» **Brief**: Please filter the listing for the string "podemos" and copy each matching line.

Available records below:

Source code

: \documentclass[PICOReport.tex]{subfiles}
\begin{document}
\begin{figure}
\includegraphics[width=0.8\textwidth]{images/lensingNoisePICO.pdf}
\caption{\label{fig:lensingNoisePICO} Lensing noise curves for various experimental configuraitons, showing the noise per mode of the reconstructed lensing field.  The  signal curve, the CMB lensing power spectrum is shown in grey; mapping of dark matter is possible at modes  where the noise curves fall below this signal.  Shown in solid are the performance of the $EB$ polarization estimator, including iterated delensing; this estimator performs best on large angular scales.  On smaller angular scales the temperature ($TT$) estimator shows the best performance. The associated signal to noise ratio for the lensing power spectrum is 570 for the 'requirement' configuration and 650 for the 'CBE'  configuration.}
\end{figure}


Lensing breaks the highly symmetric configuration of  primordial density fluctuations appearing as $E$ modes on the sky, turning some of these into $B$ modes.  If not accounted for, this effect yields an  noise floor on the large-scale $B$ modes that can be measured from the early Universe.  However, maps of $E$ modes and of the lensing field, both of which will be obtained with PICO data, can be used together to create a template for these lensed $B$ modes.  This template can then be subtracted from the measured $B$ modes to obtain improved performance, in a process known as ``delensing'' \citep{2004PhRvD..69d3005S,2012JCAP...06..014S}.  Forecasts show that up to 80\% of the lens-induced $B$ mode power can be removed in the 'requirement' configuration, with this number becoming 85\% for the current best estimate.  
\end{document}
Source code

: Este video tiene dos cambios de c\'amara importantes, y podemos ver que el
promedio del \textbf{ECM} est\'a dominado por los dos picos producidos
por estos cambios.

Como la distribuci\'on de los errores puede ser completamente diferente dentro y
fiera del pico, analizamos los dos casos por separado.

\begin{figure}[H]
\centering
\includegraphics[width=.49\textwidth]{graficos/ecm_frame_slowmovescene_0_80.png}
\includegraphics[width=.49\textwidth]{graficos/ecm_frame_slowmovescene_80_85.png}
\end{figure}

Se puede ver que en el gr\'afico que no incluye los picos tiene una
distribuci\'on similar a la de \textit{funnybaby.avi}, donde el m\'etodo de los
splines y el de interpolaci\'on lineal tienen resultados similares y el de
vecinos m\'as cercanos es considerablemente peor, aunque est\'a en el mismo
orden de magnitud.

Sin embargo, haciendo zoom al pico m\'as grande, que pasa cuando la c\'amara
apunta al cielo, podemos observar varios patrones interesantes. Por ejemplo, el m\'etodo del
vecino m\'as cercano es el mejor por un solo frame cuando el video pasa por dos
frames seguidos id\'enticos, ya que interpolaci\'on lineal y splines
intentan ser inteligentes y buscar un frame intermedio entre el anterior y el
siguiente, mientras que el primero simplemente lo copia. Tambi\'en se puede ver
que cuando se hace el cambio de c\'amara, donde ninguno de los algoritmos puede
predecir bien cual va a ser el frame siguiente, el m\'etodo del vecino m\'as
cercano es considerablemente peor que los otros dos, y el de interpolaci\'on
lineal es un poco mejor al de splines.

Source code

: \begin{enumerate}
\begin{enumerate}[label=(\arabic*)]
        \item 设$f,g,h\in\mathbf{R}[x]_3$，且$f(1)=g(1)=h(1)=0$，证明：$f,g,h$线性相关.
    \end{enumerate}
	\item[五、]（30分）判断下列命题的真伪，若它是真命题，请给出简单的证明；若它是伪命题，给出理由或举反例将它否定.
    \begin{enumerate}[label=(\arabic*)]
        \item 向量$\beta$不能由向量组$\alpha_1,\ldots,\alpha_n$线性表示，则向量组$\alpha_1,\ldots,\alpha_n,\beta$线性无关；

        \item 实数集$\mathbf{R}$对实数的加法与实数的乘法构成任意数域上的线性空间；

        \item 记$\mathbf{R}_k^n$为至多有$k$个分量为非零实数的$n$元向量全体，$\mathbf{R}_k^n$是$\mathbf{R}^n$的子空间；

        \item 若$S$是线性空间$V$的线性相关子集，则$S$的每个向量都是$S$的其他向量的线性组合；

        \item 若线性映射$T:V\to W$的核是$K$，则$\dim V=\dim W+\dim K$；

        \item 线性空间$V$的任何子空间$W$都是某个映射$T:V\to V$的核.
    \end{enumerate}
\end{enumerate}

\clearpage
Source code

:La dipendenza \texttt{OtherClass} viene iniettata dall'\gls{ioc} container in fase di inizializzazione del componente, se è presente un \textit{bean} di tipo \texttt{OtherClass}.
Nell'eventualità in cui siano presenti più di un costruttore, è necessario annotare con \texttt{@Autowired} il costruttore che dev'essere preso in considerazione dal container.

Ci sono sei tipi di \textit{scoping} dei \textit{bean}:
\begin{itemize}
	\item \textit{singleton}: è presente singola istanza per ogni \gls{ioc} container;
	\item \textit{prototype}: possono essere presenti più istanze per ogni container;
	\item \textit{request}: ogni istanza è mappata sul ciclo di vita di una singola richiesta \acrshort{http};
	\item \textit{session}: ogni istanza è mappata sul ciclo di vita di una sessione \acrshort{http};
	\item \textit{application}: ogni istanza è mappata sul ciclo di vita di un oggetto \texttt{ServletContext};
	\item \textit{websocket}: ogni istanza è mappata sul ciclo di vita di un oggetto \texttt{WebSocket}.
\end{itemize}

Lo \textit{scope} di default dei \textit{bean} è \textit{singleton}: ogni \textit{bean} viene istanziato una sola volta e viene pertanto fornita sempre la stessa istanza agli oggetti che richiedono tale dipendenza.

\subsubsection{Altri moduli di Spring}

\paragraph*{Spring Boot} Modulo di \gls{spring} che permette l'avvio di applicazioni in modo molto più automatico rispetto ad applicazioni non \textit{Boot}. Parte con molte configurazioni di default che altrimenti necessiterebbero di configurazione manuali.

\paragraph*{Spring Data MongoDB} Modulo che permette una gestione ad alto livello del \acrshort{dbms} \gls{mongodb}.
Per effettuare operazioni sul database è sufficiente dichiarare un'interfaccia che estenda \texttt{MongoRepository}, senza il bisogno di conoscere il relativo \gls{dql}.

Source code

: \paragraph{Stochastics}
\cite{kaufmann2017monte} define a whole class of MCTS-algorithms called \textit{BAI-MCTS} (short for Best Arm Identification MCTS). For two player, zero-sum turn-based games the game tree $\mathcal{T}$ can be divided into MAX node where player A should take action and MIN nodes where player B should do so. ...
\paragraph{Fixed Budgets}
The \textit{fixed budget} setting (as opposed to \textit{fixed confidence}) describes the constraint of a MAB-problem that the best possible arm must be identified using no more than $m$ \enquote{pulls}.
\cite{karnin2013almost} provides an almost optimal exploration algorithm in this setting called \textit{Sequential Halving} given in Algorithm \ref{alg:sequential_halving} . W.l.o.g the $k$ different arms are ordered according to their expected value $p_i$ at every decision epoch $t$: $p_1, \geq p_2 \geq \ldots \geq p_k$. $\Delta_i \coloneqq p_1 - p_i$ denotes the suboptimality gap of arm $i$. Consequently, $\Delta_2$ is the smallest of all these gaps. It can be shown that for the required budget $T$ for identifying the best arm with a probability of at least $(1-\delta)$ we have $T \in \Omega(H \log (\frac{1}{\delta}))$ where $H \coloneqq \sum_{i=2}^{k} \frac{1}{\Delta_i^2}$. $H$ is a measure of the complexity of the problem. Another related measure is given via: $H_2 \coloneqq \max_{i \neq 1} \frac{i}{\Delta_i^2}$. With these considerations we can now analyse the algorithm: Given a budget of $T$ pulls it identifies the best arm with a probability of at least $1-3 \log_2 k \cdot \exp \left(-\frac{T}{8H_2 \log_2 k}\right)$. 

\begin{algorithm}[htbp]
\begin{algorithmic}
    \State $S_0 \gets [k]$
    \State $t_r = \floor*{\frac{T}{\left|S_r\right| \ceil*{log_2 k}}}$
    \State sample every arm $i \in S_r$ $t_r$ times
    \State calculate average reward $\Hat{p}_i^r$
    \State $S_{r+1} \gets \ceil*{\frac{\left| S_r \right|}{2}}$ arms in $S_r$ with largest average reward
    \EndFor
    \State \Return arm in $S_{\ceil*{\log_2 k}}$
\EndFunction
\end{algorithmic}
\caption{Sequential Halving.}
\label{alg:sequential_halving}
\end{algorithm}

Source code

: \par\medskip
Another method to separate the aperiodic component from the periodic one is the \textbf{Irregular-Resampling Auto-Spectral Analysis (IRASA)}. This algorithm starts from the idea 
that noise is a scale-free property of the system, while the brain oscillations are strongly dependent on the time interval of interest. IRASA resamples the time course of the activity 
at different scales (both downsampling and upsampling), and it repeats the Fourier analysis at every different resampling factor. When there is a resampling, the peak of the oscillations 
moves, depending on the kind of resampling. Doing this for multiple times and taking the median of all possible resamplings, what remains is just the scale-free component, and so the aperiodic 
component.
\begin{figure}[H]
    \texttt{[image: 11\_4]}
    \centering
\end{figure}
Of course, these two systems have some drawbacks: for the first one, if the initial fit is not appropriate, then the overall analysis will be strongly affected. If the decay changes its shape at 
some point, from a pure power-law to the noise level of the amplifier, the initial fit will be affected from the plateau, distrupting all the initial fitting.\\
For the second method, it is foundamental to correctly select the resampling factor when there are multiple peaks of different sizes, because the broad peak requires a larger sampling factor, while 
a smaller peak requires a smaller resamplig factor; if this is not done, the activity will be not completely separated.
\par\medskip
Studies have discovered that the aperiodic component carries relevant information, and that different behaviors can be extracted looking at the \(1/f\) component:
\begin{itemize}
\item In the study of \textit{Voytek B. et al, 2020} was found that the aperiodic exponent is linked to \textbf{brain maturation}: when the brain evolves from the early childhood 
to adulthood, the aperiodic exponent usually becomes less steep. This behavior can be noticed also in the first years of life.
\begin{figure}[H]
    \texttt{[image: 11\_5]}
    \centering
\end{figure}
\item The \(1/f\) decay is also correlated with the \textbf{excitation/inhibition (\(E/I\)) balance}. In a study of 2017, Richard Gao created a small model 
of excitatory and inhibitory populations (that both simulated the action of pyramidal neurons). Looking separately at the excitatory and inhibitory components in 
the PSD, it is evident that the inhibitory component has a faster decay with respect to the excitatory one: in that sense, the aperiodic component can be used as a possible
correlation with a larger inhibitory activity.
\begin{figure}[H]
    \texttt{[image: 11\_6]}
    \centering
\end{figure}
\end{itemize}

End of Available records.

» **Output below**:
: Este video tiene dos cambios de c\'amara importantes, y podemos ver que el
apunta al cielo, podemos observar varios patrones interesantes. Por ejemplo, el m\'etodo del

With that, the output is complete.